Les regards modernes qui se sont portés par la suite sur ce Saint Sébastien de Reni y ont vu une icône homosexuelle et l’ont interprété par divers moyens. Tout d’abord, l’attitude ambiguë du martyr porte à confusion. Transpercé de flèches, il ne semble pourtant pas en état de souffrance. La bouche légèrement entrouverte laisserait supposer quelques prières ou râles inaudibles et le regard tourné vers le ciel trahirait presque un moment de pure extase. De plus, la flèche est en elle-même un symbole phallique par excellence. Elle est le « symbole de la pénétration, de l’ouverture. […]
De plus, la représentation de Reni, et celle de beaucoup d’autres artistes avant et après lui, ne tient pas exactement compte du récit de Voragine. En effet, Sébastien est censé être un soldat romain, un chef de cohorte; le Saint Sébastien de Guido Reni est plus proche de l’adolescent que de l’homme viril. L’éphèbe prend alors une dimension érotique que certains auteurs ont relevé.
Ce fut le cas d’Oscar Wilde qui, lors d’un voyage en Italie en 1877, vit cette œuvre de Guido Reni. Il écrivit à ce propos: « La vision du Saint Sébastien de Guido, tel que je l’avais vu à Gênes me revint ,un magnifique garçon aux boucles brunes et épaisses,aux lèvres rouges ,attaché à un arbre par ses sinistres ennemis,bien que transpercé de flèches,il lève des yeux pleins de passion divine en de direction de la Beauté éternelle du Paradis qui s’ouvre à lui ». Il ne décrit pas là un homme mais bien un « garçon » dans une pose sensuelle et extatique.

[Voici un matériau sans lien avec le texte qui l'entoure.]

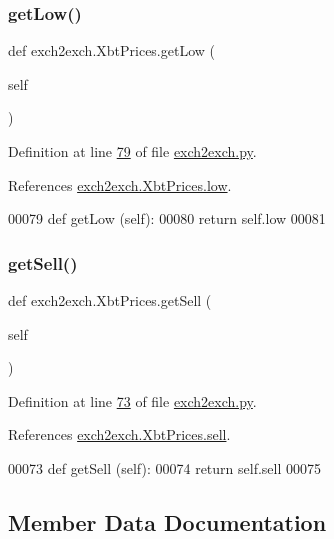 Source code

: \subsubsection{\texorpdfstring{get\+Low()}{getLow()}}
{\footnotesize\ttfamily def exch2exch.\+Xbt\+Prices.\+get\+Low (\begin{DoxyParamCaption}\item[{}]{self }\end{DoxyParamCaption})}



Definition at line \hyperlink{exch2exch_8py_source_l00079}{79} of file \hyperlink{exch2exch_8py_source}{exch2exch.\+py}.



References \hyperlink{exch2exch_8py_source_l00062}{exch2exch.\+Xbt\+Prices.\+low}.


\begin{DoxyCode}
00079     \textcolor{keyword}{def }getLow (self):
00080         \textcolor{keywordflow}{return} self.low
00081         
\end{DoxyCode}
\mbox{\label{classexch2exch_1_1_xbt_prices_af9dde8f1bc61fbff30bc4cfa4d8d1f50}} 
\subsubsection{\texorpdfstring{get\+Sell()}{getSell()}}
{\footnotesize\ttfamily def exch2exch.\+Xbt\+Prices.\+get\+Sell (\begin{DoxyParamCaption}\item[{}]{self }\end{DoxyParamCaption})}



Definition at line \hyperlink{exch2exch_8py_source_l00073}{73} of file \hyperlink{exch2exch_8py_source}{exch2exch.\+py}.



References \hyperlink{exch2exch_8py_source_l00058}{exch2exch.\+Xbt\+Prices.\+sell}.


\begin{DoxyCode}
00073     \textcolor{keyword}{def }getSell (self):
00074         \textcolor{keywordflow}{return} self.sell
00075         
\end{DoxyCode}


\subsection{Member Data Documentation}
\mbox{\label{classexch2exch_1_1_xbt_prices_a8f1d8ac0ef114ea3645314578697b7ac}} 
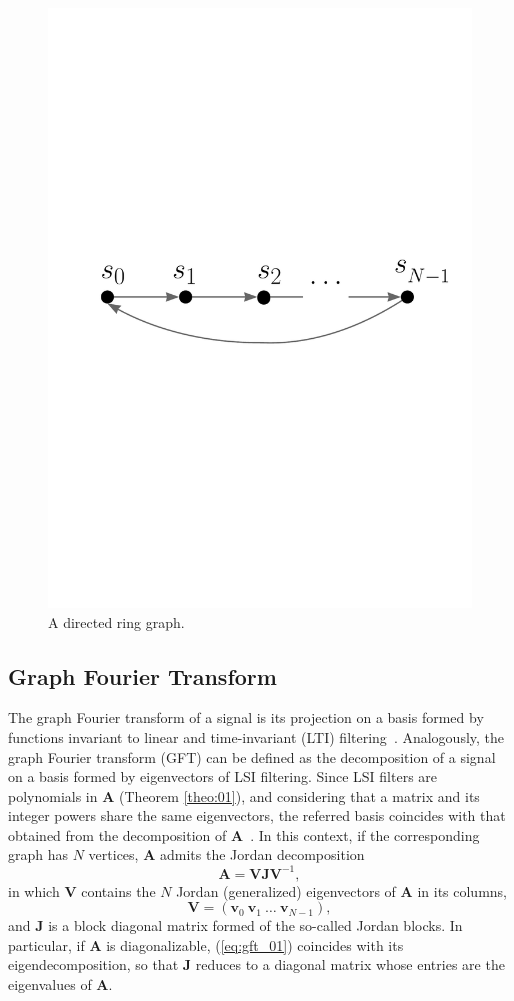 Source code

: \begin{figure}[t!]
	\centering
\includegraphics[width=0.6\linewidth]{Figures/signal_ring_graph_white_border.pdf}
	\caption{A directed ring graph.}%
	\label{fig:graphs}%
	\vspace{-0.5cm}
\end{figure}
\subsection{Graph Fourier Transform}

The graph Fourier transform of a signal is its projection on a basis formed by functions invariant to linear and time-invariant (LTI) filtering~\cite{oppenheim1997signals}. Analogously, the graph Fourier transform (GFT) can be defined as the decomposition of a signal on a basis formed by eigenvectors of LSI filtering. Since LSI filters are polynomials in $ \mathbf{A} $ (Theorem \ref{theo:01}), and considering that a matrix and its integer powers share the same eigenvectors, the referred basis coincides with that obtained from the decomposition of $\mathbf{A}$~\cite{sandryhaila2013gft}. In this context, if the corresponding graph has $ N $ vertices, $\mathbf{A} $ admits the Jordan decomposition
\begin{equation}\label{eq:gft_01}
\mathbf{A} = \mathbf{V} \mathbf{J} \mathbf{V}^{-1},
\end{equation}
in which $ \mathbf{V} $ contains the $ N $ Jordan (generalized) eigenvectors of $ \mathbf{A} $ in its columns,
\begin{equation}\label{eq:gft_02}
\mathbf{V} = \left(\mathbf{v}_0 \ \mathbf{v}_1 \ \dots\ \mathbf{v}_{N-1}\right),
\end{equation}
and $\mathbf{J}$ is a block diagonal matrix formed of the so-called Jordan blocks. In particular, if $\mathbf{A}$ is diagonalizable, (\ref{eq:gft_01}) coincides with its eigendecomposition, so that $\mathbf{J}$ reduces to a diagonal matrix whose entries are the eigenvalues of $\mathbf{A}$.

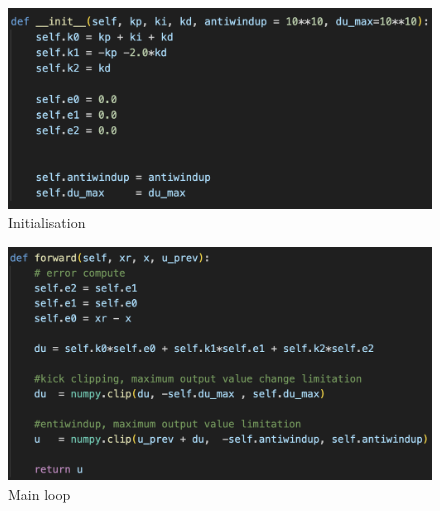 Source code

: \documentclass[12pt,twoside,onecolumn,openany,extrafontsizes,dvipsnames]{memoir}
\begin{document}
                \begin{figure}[!htb]
                    \centering
                    \includegraphics[scale=0.8]{../images/control/pid_init.png}
                    \caption{Initialisation}
                    \label{fig:code_discrete_pid}
                \end{figure}

                \begin{figure}[!htb]
                    \centering
                    \includegraphics[scale=0.8]{../images/control/pid_main.png}
                    \caption{Main loop}
                    \label{fig:code_discrete_pid}
                \end{figure}


  
\end{document}
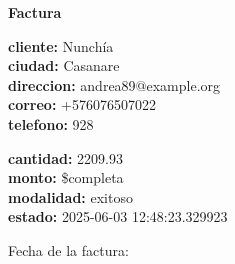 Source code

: \documentclass{article}
\begin{document}
\begin{center}
    {\LARGE \textbf{Factura}}\\[1cm]
\end{center}

\textbf{cliente:} Nunchía \\
\textbf{ciudad:} Casanare \\
\textbf{direccion:} andrea89@example.org \\
\textbf{correo:} +576076507022 \\
\textbf{telefono:} 928 \\

\vspace{0.5cm}

\textbf{cantidad:} 2209.93 \\
\textbf{monto:} \$completa \\
\textbf{modalidad:} exitoso \\
\textbf{estado:} 2025-06-03 12:48:23.329923 \\

\vspace{1cm}

Fecha de la factura: 
\end{document}
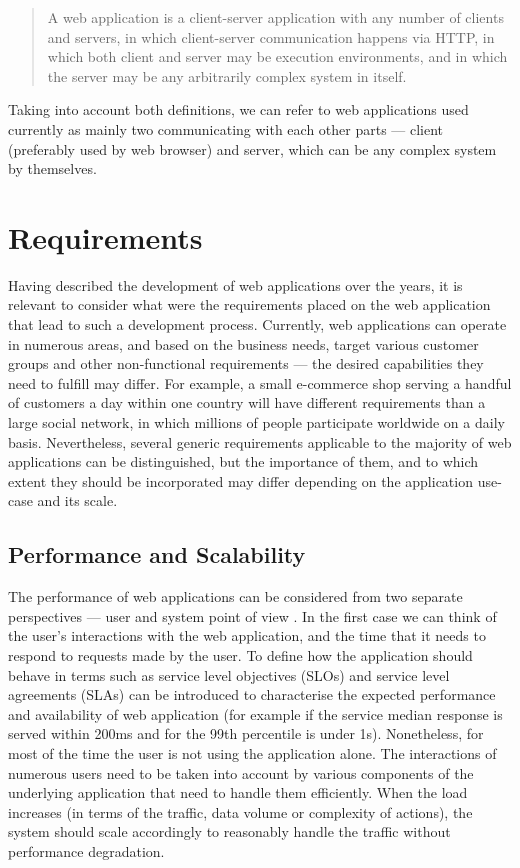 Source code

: \begin{quotation}
A web application is a client-server application with any number of clients and servers, in which client-server communication happens via HTTP, in which both client and server may be execution environments, and in which the server may be any arbitrarily complex system in itself.
\end{quotation}

Taking into account both definitions, we can refer to web applications used currently as mainly two communicating with each other parts --- client (preferably used by web browser) and server, which can be any complex system by themselves.

\section{Requirements} \label{section:web-apps-requirements}

Having described the development of web applications over the years, it is relevant to consider what were the requirements placed on the web application that lead to such a development process. Currently, web applications can operate in numerous areas, and based on the business needs, target various customer groups and other non-functional requirements --- the desired capabilities they need to fulfill may differ. For example, a small e-commerce shop serving a handful of customers a day within one country will have different requirements than a large social network, in which millions of people participate worldwide on a daily basis. Nevertheless, several generic requirements applicable to the majority of web applications can be distinguished, but the importance of them, and to which extent they should be incorporated may differ depending on the application use-case and its scale.

\subsection*{Performance and Scalability}

The performance of web applications can be considered from two separate perspectives --- user and system point of view \cite{DesignDataIntensiveApplications}. In the first case we can think of the user's interactions with the web application, and the time that it needs to respond to requests made by the user. To define how the application should behave in terms such as service level objectives (SLOs) and service level agreements (SLAs) can be introduced to characterise the expected performance and availability of web application (for example if the service median response is served within 200ms and for the 99th percentile is under 1s). Nonetheless, for most of the time the user is not using the application alone. The interactions of numerous users need to be taken into account by various components of the underlying application that need to handle them efficiently. When the load increases (in terms of the traffic, data volume or complexity of actions), the system should scale accordingly to reasonably handle the traffic without performance degradation. 

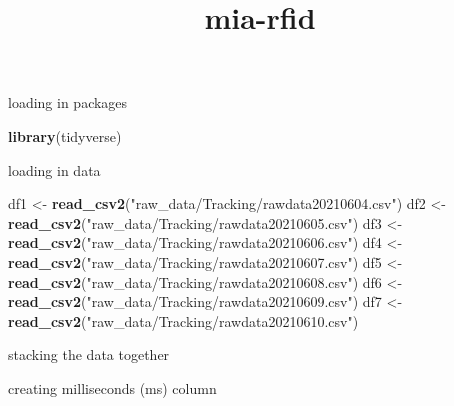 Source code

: \documentclass[
]{article}
\title{mia-rfid}
\author{}
\date{\vspace{-2.5em}}
\newenvironment{Shaded}{\begin{snugshade}}{\end{snugshade}}
\newcommand{\KeywordTok}[1]{\textcolor[rgb]{0.13,0.29,0.53}{\textbf{#1}}}
\newcommand{\NormalTok}[1]{#1}
\newcommand{\OperatorTok}[1]{\textcolor[rgb]{0.81,0.36,0.00}{\textbf{#1}}}
\newcommand{\StringTok}[1]{\textcolor[rgb]{0.31,0.60,0.02}{#1}}
\begin{document}
\maketitle

loading in packages

\begin{Shaded}
\begin{Highlighting}[]
\KeywordTok{library}\NormalTok{(tidyverse)}
\end{Highlighting}
\end{Shaded}

loading in data

\begin{Shaded}
\begin{Highlighting}[]
\NormalTok{df1 <-}\StringTok{ }\KeywordTok{read_csv2}\NormalTok{(}\StringTok{"raw_data/Tracking/rawdata20210604.csv"}\NormalTok{)}
\NormalTok{df2 <-}\StringTok{ }\KeywordTok{read_csv2}\NormalTok{(}\StringTok{"raw_data/Tracking/rawdata20210605.csv"}\NormalTok{)}
\NormalTok{df3 <-}\StringTok{ }\KeywordTok{read_csv2}\NormalTok{(}\StringTok{"raw_data/Tracking/rawdata20210606.csv"}\NormalTok{)}
\NormalTok{df4 <-}\StringTok{ }\KeywordTok{read_csv2}\NormalTok{(}\StringTok{"raw_data/Tracking/rawdata20210607.csv"}\NormalTok{)}
\NormalTok{df5 <-}\StringTok{ }\KeywordTok{read_csv2}\NormalTok{(}\StringTok{"raw_data/Tracking/rawdata20210608.csv"}\NormalTok{)}
\NormalTok{df6 <-}\StringTok{ }\KeywordTok{read_csv2}\NormalTok{(}\StringTok{"raw_data/Tracking/rawdata20210609.csv"}\NormalTok{)}
\NormalTok{df7 <-}\StringTok{ }\KeywordTok{read_csv2}\NormalTok{(}\StringTok{"raw_data/Tracking/rawdata20210610.csv"}\NormalTok{)}
\end{Highlighting}
\end{Shaded}

stacking the data together

\begin{Shaded}
\end{Shaded}

creating milliseconds (ms) column
\end{document}
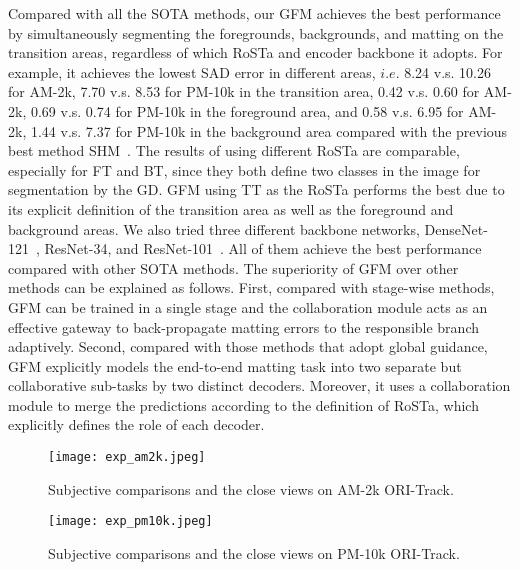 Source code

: \documentclass[twocolumn]{svjour3}
\begin{document}
Compared with all the SOTA methods, our GFM achieves the best performance by simultaneously segmenting the foregrounds, backgrounds, and matting on the transition areas, regardless of which RoSTa and encoder backbone it adopts. For example, it achieves the lowest SAD error in different areas, $i.e.$ 8.24 v.s. 10.26 for AM-2k, 7.70 v.s. 8.53 for PM-10k in the transition area, 0.42 v.s. 0.60 for AM-2k, 0.69 v.s. 0.74 for PM-10k in the foreground area, and 0.58 v.s. 6.95 for AM-2k, 1.44 v.s. 7.37 for PM-10k in the background area compared with the previous best method SHM~\citep{chen2018semantic}. The results of using different RoSTa are comparable, especially for FT and BT, since they both define two classes in the image for segmentation by the GD. GFM using TT as the RoSTa performs the best due to its explicit definition of the transition area as well as the foreground and background areas. We also tried three different backbone networks, DenseNet-121~\citep{huang2017densely}, ResNet-34, and ResNet-101~\citep{he2016deep}. All of them achieve the best performance compared with other SOTA methods. The superiority of GFM over other methods can be explained as follows. First, compared with stage-wise methods, GFM can be trained in a single stage and the collaboration module acts as an effective gateway to back-propagate matting errors to the responsible branch adaptively. Second, compared with those methods that adopt global guidance, GFM explicitly models the end-to-end matting task into two separate but collaborative sub-tasks by two distinct decoders. Moreover, it uses a collaboration module to merge the predictions according to the definition of RoSTa, which explicitly defines the role of each decoder. 


\begin{figure*}[!t]
\centering
\texttt{[image: exp\_am2k.jpeg]}
    \caption{Subjective comparisons and the close views on AM-2k ORI-Track.}
    \label{fig:am2k_visual}
\end{figure*}
\begin{figure*}[!t]
\centering
\texttt{[image: exp\_pm10k.jpeg]}
    \caption{Subjective comparisons and the close views on PM-10k ORI-Track.}
    \label{fig:pm10k_visual}
\end{figure*}
\end{document}
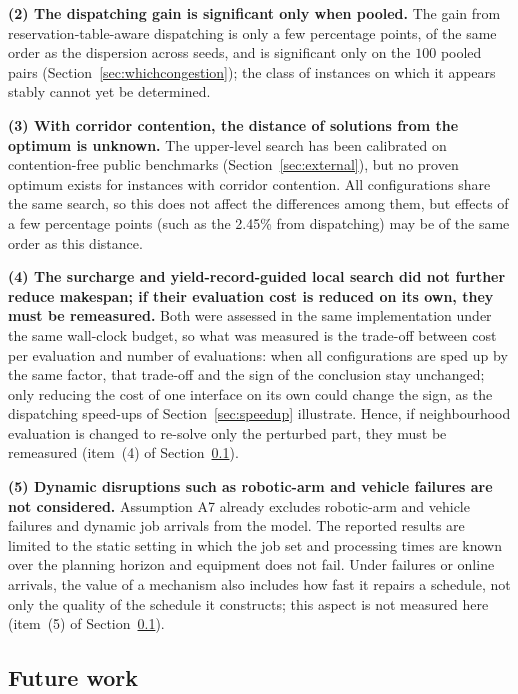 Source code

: \documentclass[manuscript,screen,review]{acmart}
\newcommand{\NPairs}{100}
\newcommand{\GainProbeLoop}{2.45\%}      %
\begin{document}
\textbf{(2) The dispatching gain is significant only when pooled.}
The gain from reservation-table-aware dispatching is only a few percentage points, of the same order as the dispersion across seeds, and is significant only on the $\NPairs$ pooled pairs (Section~\ref{sec:whichcongestion}); the class of instances on which it appears stably cannot yet be determined.

\textbf{(3) With corridor contention, the distance of solutions from the optimum is unknown.}
The upper-level search has been calibrated on contention-free public benchmarks (Section~\ref{sec:external}), but no proven optimum exists for instances with corridor contention. All configurations share the same search, so this does not affect the differences among them, but effects of a few percentage points (such as the \GainProbeLoop{} from dispatching) may be of the same order as this distance.

\textbf{(4) The surcharge and yield-record-guided local search did not further reduce makespan; if their evaluation cost is reduced on its own, they must be remeasured.}
Both were assessed in the same implementation under the same wall-clock budget, so what was measured is the trade-off between cost per evaluation and number of evaluations: when all configurations are sped up by the same factor, that trade-off and the sign of the conclusion stay unchanged; only reducing the cost of one interface on its own could change the sign, as the dispatching speed-ups of Section~\ref{sec:speedup} illustrate.
Hence, if neighbourhood evaluation is changed to re-solve only the perturbed part, they must be remeasured (item~(4) of Section~\ref{sec:future_work}).

\textbf{(5) Dynamic disruptions such as robotic-arm and vehicle failures are not considered.}
Assumption A7 already excludes robotic-arm and vehicle failures and dynamic job arrivals from the model. The reported results are limited to the static setting in which the job set and processing times are known over the planning horizon and equipment does not fail. Under failures or online arrivals, the value of a mechanism also includes how fast it repairs a schedule, not only the quality of the schedule it constructs; this aspect is not measured here (item~(5) of Section~\ref{sec:future_work}).

\subsection{Future work}
\label{sec:future_work}
\end{document}
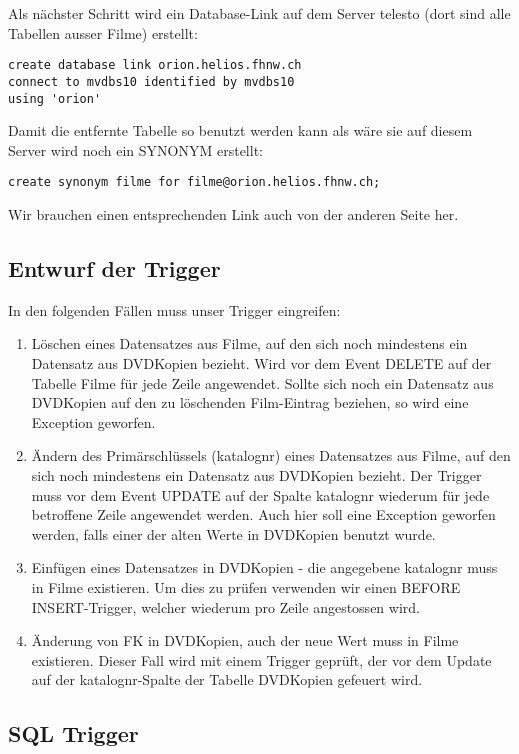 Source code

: \documentclass[11pt,a4paper,parskip=half]{scrartcl}
\begin{document}
Als nächster Schritt wird ein Database-Link auf dem Server telesto (dort sind alle Tabellen ausser Filme) erstellt:

\begin{lstlisting}
create database link orion.helios.fhnw.ch
connect to mvdbs10 identified by mvdbs10
using 'orion'
\end{lstlisting}

Damit die entfernte Tabelle so benutzt werden kann als wäre sie auf diesem Server wird noch ein SYNONYM erstellt:
\begin{lstlisting}
create synonym filme for filme@orion.helios.fhnw.ch;
\end{lstlisting}

Wir brauchen einen entsprechenden Link auch von der anderen Seite her.

\subsection{Entwurf der Trigger}
In den folgenden Fällen muss unser Trigger eingreifen:
\begin{enumerate}
	\item{Löschen eines Datensatzes aus Filme, auf den sich noch mindestens ein Datensatz aus DVDKopien bezieht. Wird vor dem Event DELETE auf der Tabelle Filme für jede Zeile angewendet. Sollte sich noch ein Datensatz aus DVDKopien auf den zu löschenden Film-Eintrag beziehen, so wird eine Exception geworfen.}
	\item{Ändern des Primärschlüssels (katalognr) eines Datensatzes aus Filme, auf den sich noch mindestens ein Datensatz aus DVDKopien bezieht. Der Trigger muss vor dem Event UPDATE auf der Spalte katalognr wiederum für jede betroffene Zeile angewendet werden. Auch hier soll eine Exception geworfen werden, falls einer der alten Werte in DVDKopien benutzt wurde.}
	\item{Einfügen eines Datensatzes in DVDKopien - die angegebene katalognr muss in Filme existieren. Um dies zu prüfen verwenden wir einen BEFORE INSERT-Trigger, welcher wiederum pro Zeile angestossen wird.}
	\item{Änderung von FK in DVDKopien, auch der neue Wert muss in Filme existieren. Dieser Fall wird mit einem Trigger geprüft, der vor dem Update auf der katalognr-Spalte der Tabelle DVDKopien gefeuert wird.}
\end{enumerate}

\subsection{SQL Trigger}
\end{document}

L’artiste et écrivain japonais Yukio Mishima (1925-1970) a décrit dans son roman autobiographique Confession d’un masque la prise de conscience qu’il a eu de son désir homosexuel après avoir été excité face à une reproduction d’un Saint Sébastien de Guido Reni. Cette attirance a même poussé Mishima à se faire photographier dans la pose de l’éphèbe du peintre baroque.
Il est intéressant de constater à quel point cette figure chrétienne a pu produire de la part d’écrivains et d’artistes un nombre important de reproductions, d’imitations, de textes et d’œuvres peintes et sculptées. Il semblerait que l’ambiguïté des sentiments inscrits sur le visage du Saint, entre extase sainte et plaisir de la chair, ait inspiré ces artistes.
Toutefois, il s’agit bien d’un regard moderne posé sur l’œuvre, une dé-contextualisation du Saint Sébastien de Guido Reni. Le sacré a été évincé au profit du corps et de la jeunesse de l’éphèbe.
Le caractère homo-normatif d’une telle représentation.
Saint Sébastien a été récupéré par la communauté homosexuelle principalement pour sa beauté physique mais aussi pour son caractère protecteur. Criblé de flèches et condamné pour ce qu’il est et ce qu’il défend, Sébastien survit. Son iconographie est encore bien présente dans les productions contemporaines, tant pour son aspect fantasmatique mais aussi et toujours en tant qu’icône représentante et protectrice.
Un article de Pauline Grazioli
D’une composition classique et s’inscrivant dans la tradition picturale de son temps, Guido Reni n’aurait probablement pas imaginé que son œuvre, des siècles plus tard, aurait suscité autant de spéculations concernant la sexualité de son saint. Il est pourtant vrai, qu’en tant que spectateur, qu’un attrait certain s’effectue devant ce tableau.
Une fascination mystérieuse s’est emparée de moi la première fois que je l’ai vu: ce corps qui sort de l’ombre qui le capture, ce torse large et lumineux, ce visage où se lit des sentiments divers… autant d’éléments qui m’interpellent encore, qui m’attirent et qui pourtant, semblent tout faire pour ne pas rendre ma compréhension à son sujet aussi limpide que je l’espérais.